Initial state of state monad and how it first gets passed along

I was reading about the State monad and after writing the code below I cannot understand how the initial state (mkStdGen 42) is passed into the rollDice function?

How can get work on that initial value?

I understand how the rollDice function works, but I cannot imagine how the initial state is lifted into the monad.
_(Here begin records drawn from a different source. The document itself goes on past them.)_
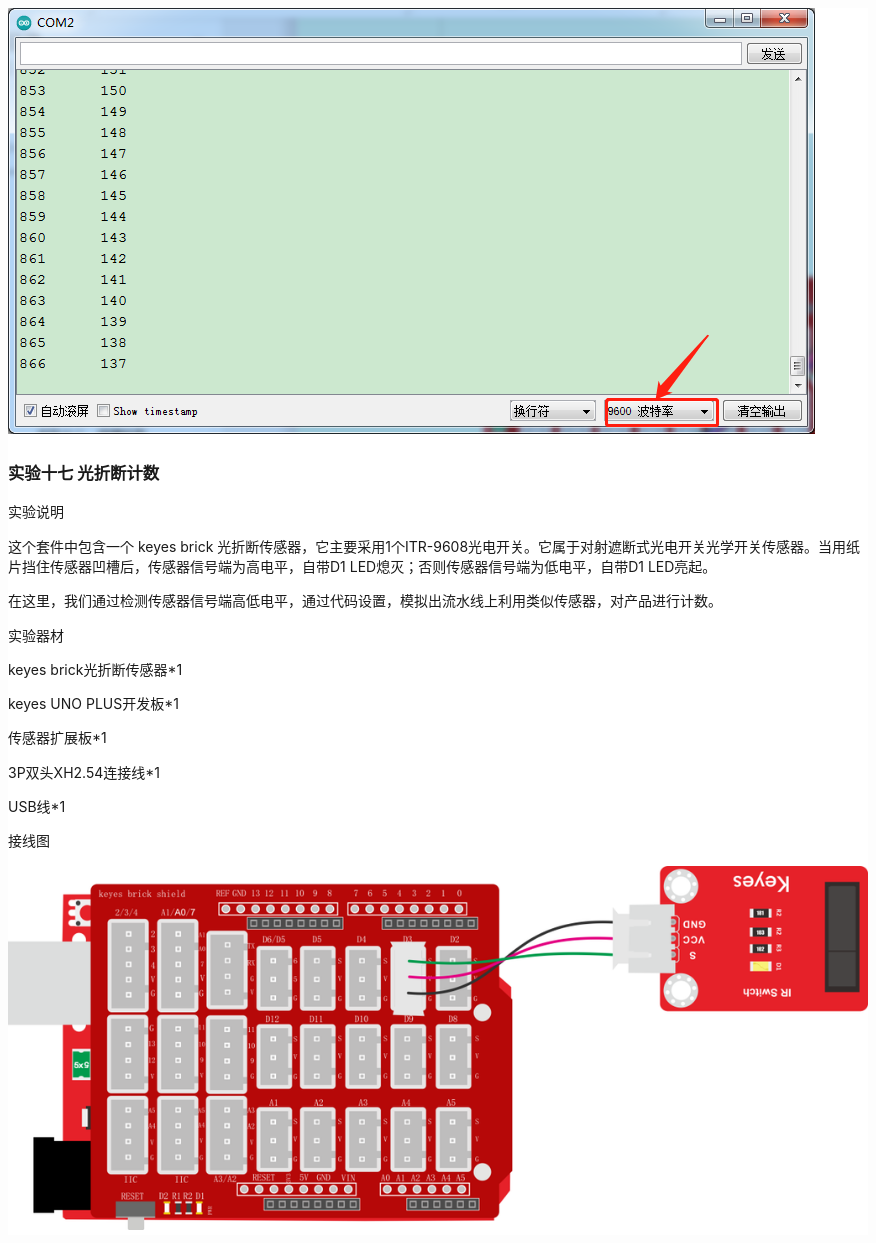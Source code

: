 ![](media/7aa4f54d8cf36428ea73284f30115d6e.png)

### 实验十七 光折断计数

实验说明

这个套件中包含一个 keyes brick
光折断传感器，它主要采用1个ITR-9608光电开关。它属于对射遮断式光电开关光学开关传感器。当用纸片挡住传感器凹槽后，传感器信号端为高电平，自带D1 LED熄灭；否则传感器信号端为低电平，自带D1 LED亮起。

在这里，我们通过检测传感器信号端高低电平，通过代码设置，模拟出流水线上利用类似传感器，对产品进行计数。

实验器材

keyes brick光折断传感器\*1

keyes UNO PLUS开发板\*1

传感器扩展板\*1

3P双头XH2.54连接线\*1

USB线\*1

接线图

![](media/1c2ce16736583aec632e9aa7d252027c.png)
import Control.Monad.Trans.State
import System.Random

rollDice :: State StdGen Int
rollDice = do
    generator <- get
    let (x, s) = randomR (1,6) generator
    put s
    return x

main :: IO ()
main = putStrLn . show $ evalState rollDice (mkStdGen 42)

Upvotes: 1

Views: 214

Answers (1)

Zeta
Zeta

Reputation: 105925

To keep things simple, think about a State s a as a function, which takes an initial state s and returns a value and a new state (a , s), just as in the wikibook:

newtype State s a = S { runState :: s -> (s , a) }

Now lets use rollDicePure = runState rollDice. What's rollDicePure type? Given that runState only removes the State newtype, it should be

rollDicePure :: StdGen -> (Int, StdGen)

So runState (or evalState/execState) simply turn a stateful computation into a simple function, whose argument is the initial state.

If you wonder how get then gets this state, think of it as

getPure :: s -> (s, s)
getPure st = (st, st)

The actual definitions are a little bit more complicated than that, but the semantics hold.